My pathway was different.

Like you, I used to think of D&D (back in the 80s) as a setting-agnostic system. After reading an excellent article in Dragon 101 called "For King and Country" which through both abstract argument and a worked example showed how alignment makes a mockery of a whole range of standard settings, I took up its advice and dropped alignment from my FRPGing.

For nearly 20 years from 1990 my FRPG of choice was Rolemaster - which presents itself as, and which I mostly treated as, setting-agnostic. We never used alignment in our RM games, although from time-to-time would engage in the pastime of imputing alignment descriptors to the various PCs who passed through that game (Penn was CN; Xanthos was LE; Xialath was probably NE; Luvian and Tabernacle were perhaps NG; etc). I used D&D settings for those RM games - the World of Greyhawk for one, and Kara Tur for another. The GH material worked fine shorn of alignment - St Cuthbert works as an object of religious veneration by simple peasantry and townsfolk without needing the LG(N) label; Hextor is a six-armed destructive force who is implacably opposed to Heironeous without needing the LE label; etc. The Kara Tur/OA material likewise worked fine shorn of alignment - we had gods and spirits and dragons and constables of Hell and lords of the animal kingdoms and the like, and the various intricate relationships between them, without needing to give them alignment labels.

When I started a 4e D&D campaign in 2009 the players stuck alignment labels on their PCs as the rules told them too. I wrote alignment labels on my NPCs and creatures as the rules told me to. The player-side labels I left to the players to worry about: four were unaligned (a paladin of the Raven Queen; a cleric/ranger serving the Raven Queen; an invoker/wizard serving a variety of gods including the Raven Queen, Ioun, Pelor, Bane and Vecna; a drow sorcerer/bard devoted to Corellon Lorethian and that Elven gods one-time ally Chan, Queen of Good Air Elementals); one was good (a cleric/fighter of Moradin who ended up taking Torog's place as god of imprisonment and punishment). It was those other allegiances that really drove the campaign - eg the invoker/wizard and the drow sorcerer would frequently clash over law/civilisation vs chaos. The alignment labels served as loose personality descriptors that also played a role (a secondary one) in locating the PCs within the cosmological context that their more particular affiliations also related to.

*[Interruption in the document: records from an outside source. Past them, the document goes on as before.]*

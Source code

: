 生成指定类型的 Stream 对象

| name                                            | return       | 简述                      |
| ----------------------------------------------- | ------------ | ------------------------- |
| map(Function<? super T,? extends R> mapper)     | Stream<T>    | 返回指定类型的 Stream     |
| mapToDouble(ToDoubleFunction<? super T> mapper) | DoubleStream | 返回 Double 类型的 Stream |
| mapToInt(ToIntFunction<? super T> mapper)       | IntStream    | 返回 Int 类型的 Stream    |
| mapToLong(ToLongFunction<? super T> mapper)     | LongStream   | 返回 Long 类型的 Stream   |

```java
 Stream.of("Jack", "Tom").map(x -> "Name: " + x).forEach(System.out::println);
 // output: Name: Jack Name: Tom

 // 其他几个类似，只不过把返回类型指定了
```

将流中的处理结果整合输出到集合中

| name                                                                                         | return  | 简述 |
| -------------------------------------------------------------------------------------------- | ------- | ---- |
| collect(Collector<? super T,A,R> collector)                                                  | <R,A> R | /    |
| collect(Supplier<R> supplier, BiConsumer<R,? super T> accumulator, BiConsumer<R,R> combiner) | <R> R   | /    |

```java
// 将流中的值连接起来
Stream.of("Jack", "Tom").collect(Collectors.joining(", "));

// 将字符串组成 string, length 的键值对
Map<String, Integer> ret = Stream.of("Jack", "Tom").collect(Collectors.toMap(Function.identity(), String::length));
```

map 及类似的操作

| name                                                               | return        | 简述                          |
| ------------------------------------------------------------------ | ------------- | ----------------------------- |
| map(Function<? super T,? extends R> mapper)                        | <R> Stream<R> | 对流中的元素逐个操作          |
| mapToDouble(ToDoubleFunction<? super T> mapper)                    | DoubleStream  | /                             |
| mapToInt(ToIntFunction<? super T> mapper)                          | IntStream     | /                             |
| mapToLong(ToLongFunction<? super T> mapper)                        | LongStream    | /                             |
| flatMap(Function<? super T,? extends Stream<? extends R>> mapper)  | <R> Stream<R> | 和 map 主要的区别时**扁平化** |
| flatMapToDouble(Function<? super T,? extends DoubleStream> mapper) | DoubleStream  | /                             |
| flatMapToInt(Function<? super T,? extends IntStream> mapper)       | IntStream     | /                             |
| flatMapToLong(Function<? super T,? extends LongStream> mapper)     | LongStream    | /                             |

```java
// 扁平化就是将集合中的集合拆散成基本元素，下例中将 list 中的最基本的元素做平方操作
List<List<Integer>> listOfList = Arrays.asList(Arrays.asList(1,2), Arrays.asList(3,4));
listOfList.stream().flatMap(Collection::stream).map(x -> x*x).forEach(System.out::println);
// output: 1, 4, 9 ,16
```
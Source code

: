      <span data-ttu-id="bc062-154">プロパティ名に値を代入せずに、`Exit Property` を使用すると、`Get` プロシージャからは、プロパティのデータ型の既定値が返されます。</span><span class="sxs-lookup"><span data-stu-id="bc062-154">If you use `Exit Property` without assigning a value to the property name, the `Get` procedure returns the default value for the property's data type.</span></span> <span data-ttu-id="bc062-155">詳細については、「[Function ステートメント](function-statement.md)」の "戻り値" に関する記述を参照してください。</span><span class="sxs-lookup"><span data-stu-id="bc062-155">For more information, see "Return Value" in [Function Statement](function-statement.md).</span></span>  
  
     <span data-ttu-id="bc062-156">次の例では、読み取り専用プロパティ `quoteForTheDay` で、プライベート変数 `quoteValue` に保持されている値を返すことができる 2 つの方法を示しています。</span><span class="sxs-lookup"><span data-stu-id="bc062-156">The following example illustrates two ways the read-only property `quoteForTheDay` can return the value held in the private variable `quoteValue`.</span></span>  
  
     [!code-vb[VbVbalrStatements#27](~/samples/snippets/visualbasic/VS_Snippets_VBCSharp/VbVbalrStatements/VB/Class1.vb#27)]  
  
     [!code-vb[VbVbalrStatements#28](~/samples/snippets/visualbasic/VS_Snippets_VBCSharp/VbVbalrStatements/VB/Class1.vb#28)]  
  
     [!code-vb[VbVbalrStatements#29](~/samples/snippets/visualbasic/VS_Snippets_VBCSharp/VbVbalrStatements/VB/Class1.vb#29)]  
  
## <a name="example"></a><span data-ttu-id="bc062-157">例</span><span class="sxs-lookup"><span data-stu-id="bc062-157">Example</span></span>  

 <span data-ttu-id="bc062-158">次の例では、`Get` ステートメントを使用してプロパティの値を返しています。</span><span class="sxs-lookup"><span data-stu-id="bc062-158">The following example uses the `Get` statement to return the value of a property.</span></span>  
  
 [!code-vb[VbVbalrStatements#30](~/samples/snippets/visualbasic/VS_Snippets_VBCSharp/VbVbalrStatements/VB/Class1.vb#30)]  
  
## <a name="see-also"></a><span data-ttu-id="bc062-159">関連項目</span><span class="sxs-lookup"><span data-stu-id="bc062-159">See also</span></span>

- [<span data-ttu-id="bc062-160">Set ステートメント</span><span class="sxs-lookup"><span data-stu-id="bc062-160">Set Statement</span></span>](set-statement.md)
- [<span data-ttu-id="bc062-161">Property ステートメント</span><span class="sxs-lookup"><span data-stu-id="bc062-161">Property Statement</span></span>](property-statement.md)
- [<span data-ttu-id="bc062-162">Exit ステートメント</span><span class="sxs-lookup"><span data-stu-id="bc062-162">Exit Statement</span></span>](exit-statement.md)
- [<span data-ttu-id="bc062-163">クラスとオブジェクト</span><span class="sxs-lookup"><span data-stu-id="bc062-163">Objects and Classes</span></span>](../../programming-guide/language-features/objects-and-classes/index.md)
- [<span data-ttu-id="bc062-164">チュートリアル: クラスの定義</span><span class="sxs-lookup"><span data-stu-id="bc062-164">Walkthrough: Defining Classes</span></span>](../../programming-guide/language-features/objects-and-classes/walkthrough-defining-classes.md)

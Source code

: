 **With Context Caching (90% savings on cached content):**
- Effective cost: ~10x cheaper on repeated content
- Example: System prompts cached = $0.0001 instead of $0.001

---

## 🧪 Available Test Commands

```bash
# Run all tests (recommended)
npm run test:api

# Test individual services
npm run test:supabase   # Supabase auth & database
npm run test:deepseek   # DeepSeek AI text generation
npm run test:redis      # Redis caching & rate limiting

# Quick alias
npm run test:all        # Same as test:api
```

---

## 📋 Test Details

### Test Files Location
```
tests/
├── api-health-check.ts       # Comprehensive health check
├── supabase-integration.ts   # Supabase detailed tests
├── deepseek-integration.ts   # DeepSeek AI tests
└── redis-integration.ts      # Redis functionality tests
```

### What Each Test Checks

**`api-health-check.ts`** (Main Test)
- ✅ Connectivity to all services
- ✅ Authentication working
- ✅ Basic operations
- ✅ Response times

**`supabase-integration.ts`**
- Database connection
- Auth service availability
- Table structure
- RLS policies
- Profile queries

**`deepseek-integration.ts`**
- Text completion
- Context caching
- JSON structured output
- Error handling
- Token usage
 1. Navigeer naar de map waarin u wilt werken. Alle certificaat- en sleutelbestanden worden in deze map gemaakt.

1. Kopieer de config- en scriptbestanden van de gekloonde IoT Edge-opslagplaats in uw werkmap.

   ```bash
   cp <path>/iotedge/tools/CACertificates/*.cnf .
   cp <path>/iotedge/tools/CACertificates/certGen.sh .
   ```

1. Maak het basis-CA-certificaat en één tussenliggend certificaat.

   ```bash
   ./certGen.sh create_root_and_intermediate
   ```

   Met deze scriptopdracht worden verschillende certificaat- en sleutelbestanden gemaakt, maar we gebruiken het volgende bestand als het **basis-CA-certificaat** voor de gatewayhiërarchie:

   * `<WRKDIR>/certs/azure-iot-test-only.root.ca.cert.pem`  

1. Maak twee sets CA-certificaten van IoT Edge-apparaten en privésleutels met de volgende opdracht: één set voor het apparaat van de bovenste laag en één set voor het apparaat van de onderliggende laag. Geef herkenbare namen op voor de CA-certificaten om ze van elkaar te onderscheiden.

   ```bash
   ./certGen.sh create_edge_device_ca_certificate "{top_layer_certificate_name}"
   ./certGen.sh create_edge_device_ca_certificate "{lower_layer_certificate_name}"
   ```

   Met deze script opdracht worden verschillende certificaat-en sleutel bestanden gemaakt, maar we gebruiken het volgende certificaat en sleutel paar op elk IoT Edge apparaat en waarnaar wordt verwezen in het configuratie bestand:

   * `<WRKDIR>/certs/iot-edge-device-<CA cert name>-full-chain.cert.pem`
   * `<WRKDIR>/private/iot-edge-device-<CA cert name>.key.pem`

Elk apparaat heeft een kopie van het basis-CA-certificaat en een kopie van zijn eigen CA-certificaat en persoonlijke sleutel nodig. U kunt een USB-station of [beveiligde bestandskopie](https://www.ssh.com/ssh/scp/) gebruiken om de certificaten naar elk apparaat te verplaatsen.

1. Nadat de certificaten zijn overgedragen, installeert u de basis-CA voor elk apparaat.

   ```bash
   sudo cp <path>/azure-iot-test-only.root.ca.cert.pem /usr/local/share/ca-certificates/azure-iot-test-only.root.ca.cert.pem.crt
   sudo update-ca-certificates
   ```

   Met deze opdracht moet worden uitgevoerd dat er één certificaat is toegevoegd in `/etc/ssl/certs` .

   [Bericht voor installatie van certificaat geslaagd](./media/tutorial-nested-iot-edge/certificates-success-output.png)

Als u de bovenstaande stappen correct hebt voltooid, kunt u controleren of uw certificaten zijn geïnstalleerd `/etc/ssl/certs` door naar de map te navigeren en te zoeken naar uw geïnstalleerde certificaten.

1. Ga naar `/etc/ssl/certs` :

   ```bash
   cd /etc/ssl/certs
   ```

As a GM, I used the labels that were on my NPCs/creatures to make sense of their cosmological orientation and as loose personality descriptors in the way discussed in this thread. I think the game would not have lost anything had they not been there - when I read that Orcs are destructively-inclined worshippers of Gruumsh it doesn't really tell me anything further to label them CE - but they were harmless enough. I felt the game overall had a strong law vs chaos feel to it (but not quite Morcockian because not grim enough) but the alignment labels were probably following rather than leading in this respect.